To reduce TTS API calls and lower latency, OpenClaw supports audio caching:

{
  tts: {
    cache: {
      enabled: true,
      // Cache directory
      dir: "./cache/tts",
      // Cache expiration time (seconds)
      ttl: 86400,  // 24 hours
      // Maximum cache size (MB)
      maxSize: 500
    }
  }
}

Caching strategy: same text + same voice configuration = cache hit, directly returning the previously generated audio file and skipping the TTS API call.

Advanced: SSML Markup

For scenarios that require precise control over voice effects, you can instruct the AI to use SSML markup in the system prompt:

{
  tts: {
    engine: "azure",
    ssmlEnabled: true
  }
}

The AI can embed SSML directives in its replies:

<speak>
  <prosody rate="slow" pitch="+2st">
    This passage will be read at a slower pace and higher pitch.
  </prosody>
  <break time="500ms"/>
  <emphasis level="strong">Key content</emphasis> will be emphasized.
</speak>

Cost Optimization

TTS services charge by character count. Here are some optimization tips:

Enable caching: Avoid regenerating audio for identical content
Use on-demand mode: Not every message needs voice
Limit voice length: Automatically fall back to text for overly long replies
Choose the right engine: Edge TTS is free but lower quality; OpenAI TTS costs money but offers higher quality

{
  tts: {
    // Do not generate voice for replies exceeding 500 characters
    maxChars: 500,
    // Fallback strategy when limit is exceeded
    fallback: "text_with_summary_voice"
    // Send full text first, then a voice summary
  }
}

Summary

OpenClaw's voice features allow AI Agents to break beyond text-only interactions.
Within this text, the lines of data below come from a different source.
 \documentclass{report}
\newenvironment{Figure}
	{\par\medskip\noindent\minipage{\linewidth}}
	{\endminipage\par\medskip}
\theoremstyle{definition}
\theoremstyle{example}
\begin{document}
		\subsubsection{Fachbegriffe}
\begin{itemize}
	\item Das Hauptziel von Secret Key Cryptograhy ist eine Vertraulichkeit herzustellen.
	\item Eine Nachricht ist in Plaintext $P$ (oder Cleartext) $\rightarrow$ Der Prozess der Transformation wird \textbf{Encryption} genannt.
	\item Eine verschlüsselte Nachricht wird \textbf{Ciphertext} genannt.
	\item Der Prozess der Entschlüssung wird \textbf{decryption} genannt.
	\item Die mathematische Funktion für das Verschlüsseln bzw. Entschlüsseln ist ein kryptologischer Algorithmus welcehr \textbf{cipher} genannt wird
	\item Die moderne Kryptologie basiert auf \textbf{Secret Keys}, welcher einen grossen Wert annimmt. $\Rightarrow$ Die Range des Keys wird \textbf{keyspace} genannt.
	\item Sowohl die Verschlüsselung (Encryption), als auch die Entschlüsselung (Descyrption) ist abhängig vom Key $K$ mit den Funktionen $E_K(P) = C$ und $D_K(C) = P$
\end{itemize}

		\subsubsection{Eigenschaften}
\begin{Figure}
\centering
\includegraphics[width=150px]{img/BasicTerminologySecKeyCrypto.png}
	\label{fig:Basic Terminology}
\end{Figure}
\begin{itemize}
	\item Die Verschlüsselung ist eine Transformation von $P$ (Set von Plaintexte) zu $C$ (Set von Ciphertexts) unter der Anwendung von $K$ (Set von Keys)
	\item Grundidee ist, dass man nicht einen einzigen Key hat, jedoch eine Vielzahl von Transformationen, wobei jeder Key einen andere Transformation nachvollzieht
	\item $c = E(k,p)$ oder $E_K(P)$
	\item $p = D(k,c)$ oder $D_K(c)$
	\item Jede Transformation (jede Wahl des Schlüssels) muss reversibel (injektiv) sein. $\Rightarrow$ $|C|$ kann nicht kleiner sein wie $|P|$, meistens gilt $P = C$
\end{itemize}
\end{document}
With flexible TTS engine selection, multiple reply modes, the Voice command system, and speech input recognition, you can build AI assistants that truly support voice conversations. Combined with platform-specific handling and cache optimization, voice features can deliver a great experience while keeping costs under control.